2. Assume you are the new Marketing head of HUL. Will the present value proposition, positioning and marketing strategy for Wheel hold good for the next 5 years? If not, suggest changes you would initiate. In either case give reasons for your answer.
No, I feel the current marketing strategy was too Nirma (or any other competitor) centric. It does not take into cognizance of a threat of a new entrant, who incidentally could use the same marketing strategy to upstage Wheel. Although, one can say that the market is saturated, it does not rule out the presence of a bigger fish to target the half a billion plus market. An example of this is the presence and increasing popularity of Proctor & Gamble’s ‘Tide’ a low cost product with prices comparable to Wheel. Tide is incidentally the most popular detergent brand in the world, with one out of every four detergents bought being Tide.

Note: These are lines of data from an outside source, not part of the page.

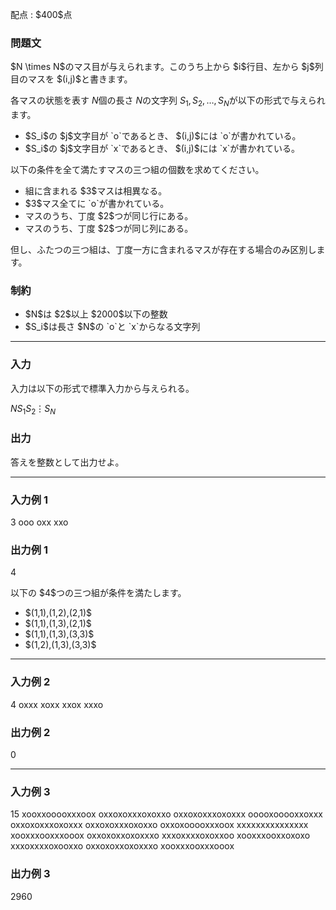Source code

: 
<div>

<span>

<span>

<p>
配点 : $400$点
</p>

<div>

<section>

### **問題文**

<p>
$N \times N$のマス目が与えられます。このうち上から $i$行目、左から $j$列目のマスを $(i,j)$と書きます。

各マスの状態を表す $N$個の長さ $N$の文字列 $S_1,S_2,\dots,S_N$が以下の形式で与えられます。  
</p>

<ul>

<li>
$S_i$の $j$文字目が `o`であるとき、 $(i,j)$には `o`が書かれている。
</li>

<li>
$S_i$の $j$文字目が `x`であるとき、 $(i,j)$には `x`が書かれている。
</li>

</ul>

<p>
以下の条件を全て満たすマスの三つ組の個数を求めてください。
</p>

<ul>

<li>
組に含まれる $3$マスは相異なる。
</li>

<li>
$3$マス全てに `o`が書かれている。
</li>

<li>
マスのうち、丁度 $2$つが同じ行にある。
</li>

<li>
マスのうち、丁度 $2$つが同じ列にある。
</li>

</ul>

<p>
但し、ふたつの三つ組は、丁度一方に含まれるマスが存在する場合のみ区別します。
</p>

</section>

</div>

<div>

<section>

### **制約**

<ul>

<li>
$N$は $2$以上 $2000$以下の整数
</li>

<li>
$S_i$は長さ $N$の `o`と `x`からなる文字列
</li>

</ul>

</section>

</div>

---

<div>

<div>

<section>

### **入力**

<p>
入力は以下の形式で標準入力から与えられる。
</p>

<div>

$N$$S_1$$S_2$$\vdots$$S_N$
</div>

</section>

</div>

<div>

<section>

### **出力**

<p>
答えを整数として出力せよ。
</p>

</section>

</div>

</div>

---

<div>

<section>

### **入力例 1**

<div>

3
ooo
oxx
xxo

</div>

</section>

</div>

<div>

<section>

### **出力例 1**

<div>

4

</div>

<p>
以下の $4$つの三つ組が条件を満たします。
</p>

<ul>

<li>
$(1,1),(1,2),(2,1)$
</li>

<li>
$(1,1),(1,3),(2,1)$
</li>

<li>
$(1,1),(1,3),(3,3)$
</li>

<li>
$(1,2),(1,3),(3,3)$
</li>

</ul>

</section>

</div>

---

<div>

<section>

### **入力例 2**

<div>

4
oxxx
xoxx
xxox
xxxo

</div>

</section>

</div>

<div>

<section>

### **出力例 2**

<div>

0

</div>

</section>

</div>

---

<div>

<section>

### **入力例 3**

<div>

15
xooxxooooxxxoox
oxxoxoxxxoxoxxo
oxxoxoxxxoxoxxx
ooooxooooxxoxxx
oxxoxoxxxoxoxxx
oxxoxoxxxoxoxxo
oxxoxooooxxxoox
xxxxxxxxxxxxxxx
xooxxxooxxxooox
oxxoxoxxoxoxxxo
xxxoxxxxoxoxxoo
xooxxxooxxoxoxo
xxxoxxxxoxooxxo
oxxoxoxxoxoxxxo
xooxxxooxxxooox

</div>

</section>

</div>

<div>

<section>

### **出力例 3**

<div>

2960

</div>

</section>

</div>

</span>

</span>

</div>
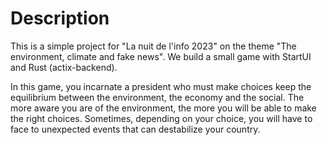 # Description 

This is a simple project for "La nuit de l'info 2023" on the theme "The environment, climate and fake news". We build a small game with StartUI and Rust (actix-backend). 

In this game, you incarnate a president who must make choices keep the equilibrium between the environment, the economy and the social. The more aware you are of the environment, the more you will be able to make the right choices. Sometimes, depending on your choice, you will have to face to unexpected events that can destabilize your country.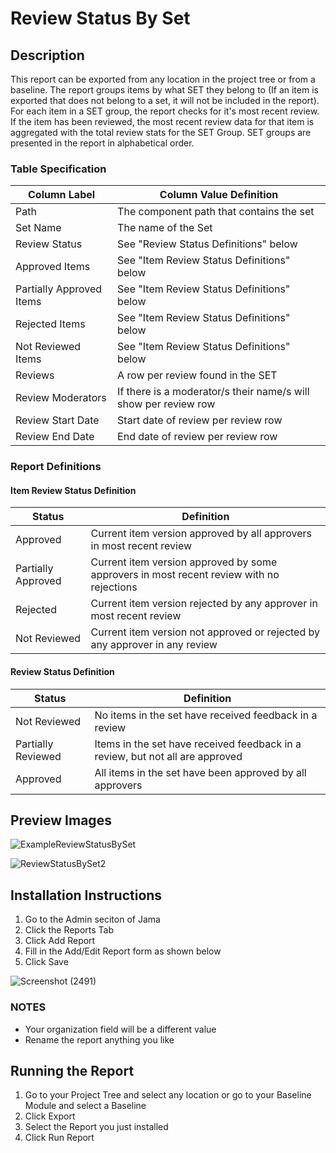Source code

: # Review Status By Set

## Description 
This report can be exported from any location in the project tree or from a baseline. 
The report groups items by what SET they belong to (If an item is exported that does not belong to a set, it will not be included in the report).
For each item in a SET group, the report checks for it's most recent review. 
If the item has been reviewed, the most recent review data for that item is aggregated with the total review stats for the SET Group.
SET groups are presented in the report in alphabetical order. 

### Table Specification 
| Column Label | Column Value Definition | 
| -------------| ------------------------|
| Path| The component path that contains the set|
| Set Name | The name of the Set |
| Review Status | See "Review Status Definitions" below |
| Approved Items | See "Item Review Status Definitions" below |
| Partially Approved Items | See "Item Review Status Definitions" below | 
| Rejected Items | See "Item Review Status Definitions" below |
| Not Reviewed Items |  See "Item Review Status Definitions" below |
| Reviews | A row per review found in the SET |
| Review Moderators | If there is a moderator/s their name/s will show per review row |
| Review Start Date | Start date of review per review row |
| Review End Date | End date of review per review row |

### Report Definitions 
#### Item Review Status Definition 
| Status | Definition | 
| -------------| ------------------------|
| Approved| Current item version approved by all approvers in most recent review|
| Partially Approved | Current item version approved by some approvers in most recent review with no rejections |
| Rejected | Current item version rejected by any approver in most recent review |
| Not Reviewed | Current item version not approved or rejected by any approver in any review |

#### Review Status Definition 
| Status | Definition | 
| -------------| ------------------------|
| Not Reviewed| No items in the set have received feedback in a review|
| Partially Reviewed | Items in the set have received feedback in a review, but not all are approved |
| Approved | All items in the set have been approved by all approvers |

## Preview Images 

![ExampleReviewStatusBySet](https://user-images.githubusercontent.com/99203913/227651917-000481bf-5ae2-4f73-99fa-5b6615144bac.png)


![ReviewStatusBySet2](https://user-images.githubusercontent.com/99203913/227651930-aff68a34-0a02-47d4-b814-5cac50c5dd10.png)

## Installation Instructions 
1. Go to the Admin seciton of Jama 
2. Click the Reports Tab
3. Click Add Report 
4. Fill in the Add/Edit Report form as shown below
5. Click Save

![Screenshot (2491)](https://user-images.githubusercontent.com/99203913/227652242-dd1b24b4-fcd5-4a00-a726-47889c6a854a.png)

### NOTES 
* Your organization field will be a different value
* Rename the report anything you like

## Running the Report 
1. Go to your Project Tree and select any location or go to your Baseline Module and select a Baseline
2. Click Export 
3. Select the Report you just installed 
4. Click Run Report 
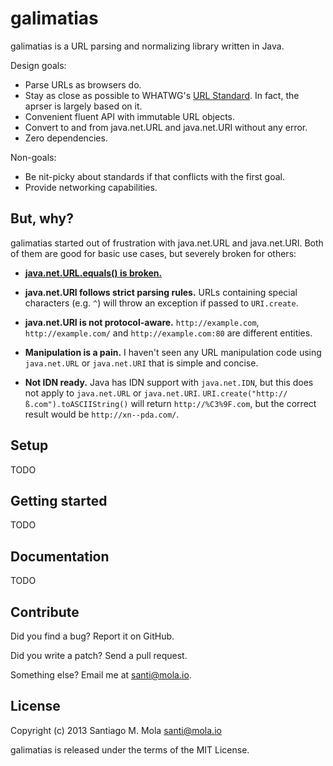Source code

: galimatias
==========

galimatias is a URL parsing and normalizing library written in Java.

Design goals:

- Parse URLs as browsers do.
- Stay as close as possible to WHATWG's [URL Standard](http://url.spec.whatwg.org/). In fact, the aprser is largely based on it.
- Convenient fluent API with immutable URL objects.
- Convert to and from java.net.URL and java.net.URI without any error.
- Zero dependencies.

Non-goals:

- Be nit-picky about standards if that conflicts with the first goal.
- Provide networking capabilities.

But, why?
---------

galimatias started out of frustration with java.net.URL and java.net.URI. Both of them are good for basic use cases, but severely broken for others:

- **[java.net.URL.equals() is broken.](http://stackoverflow.com/a/3771123/205607)**

- **java.net.URI follows strict parsing rules.** URLs containing special characters (e.g. `^`) will throw an exception if passed to `URI.create`.

- **java.net.URI is not protocol-aware.** `http://example.com`, `http://example.com/` and `http://example.com:80` are different entities.

- **Manipulation is a pain.** I haven't seen any URL manipulation code using `java.net.URL` or `java.net.URI` that is simple and concise.

- **Not IDN ready.** Java has IDN support with `java.net.IDN`, but this does not apply to `java.net.URL` or `java.net.URI`. `URI.create("http://ß.com").toASCIIString()` will return `http://%C3%9F.com`, but the correct result would be `http://xn--pda.com/`.


Setup
-----

TODO

Getting started
---------------

TODO

Documentation
-------------

TODO

Contribute
----------

Did you find a bug? Report it on GitHub.

Did you write a patch? Send a pull request.

Something else? Email me at santi@mola.io.

License
-------

Copyright (c) 2013 Santiago M. Mola <santi@mola.io>

galimatias is released under the terms of the MIT License.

Tide, which was launched in India in 2000, is comparatively a very new entrant compared to Wheel (1987) and Nirma (1969) and yet is able to effectively take a chunk of the market-share in India. It has innovatively made a new advertisement where a Tide packet whooshes across a seemingly white cloth, making it visibly brighter. It has even targeted the weakness of Wheel, that being presence of a particular detergent smell; used it against Wheel (and even surf) and made fragrant detergent (Tide Jasmine). The changes that I as a marketing head can initiate:
i. As a part of a multi-billion dollar company, I would strive for innovation to constantly find a Unique Selling Proposition (USP). Even though the product is not high-end, high sales volume would cover my expenses. ii. Tell the production guys to bring out a cheaper washing machine variant of Wheel, as now-a-days even some lower-middle income households tend to have at least a semi-automatic washing machine. iii. Do constant research on the competitor to find their strengths and weaknesses using all means (Public domain, private domain, company spies, etc.) iv. Have an aggressive marketing strategy, using all means to reach out to the household customer.
Blowback as a result of aggressive marketing will be less because Wheel is a quality product. v. Motivate the dealers to stock my products and sign a contract with him/her on stock loyalty for a certain period of time. Recognize the best dealer and facilitate him/her. vi. Bring out more and more variations of the product, so that the product will not be stagnant in the market. vii. Target the rural markets; bolster the supply and distribution systems to handle sales in the remotest cornet of India.
Thus constant market changes and new players emerging in the market have become major threat to the advantage gained by possessing Nirma’s market-share before. Changes should be made annually, if not quarterly, and one cannot have the same proposition, positioning and marketing strategy fixed for a period of five years.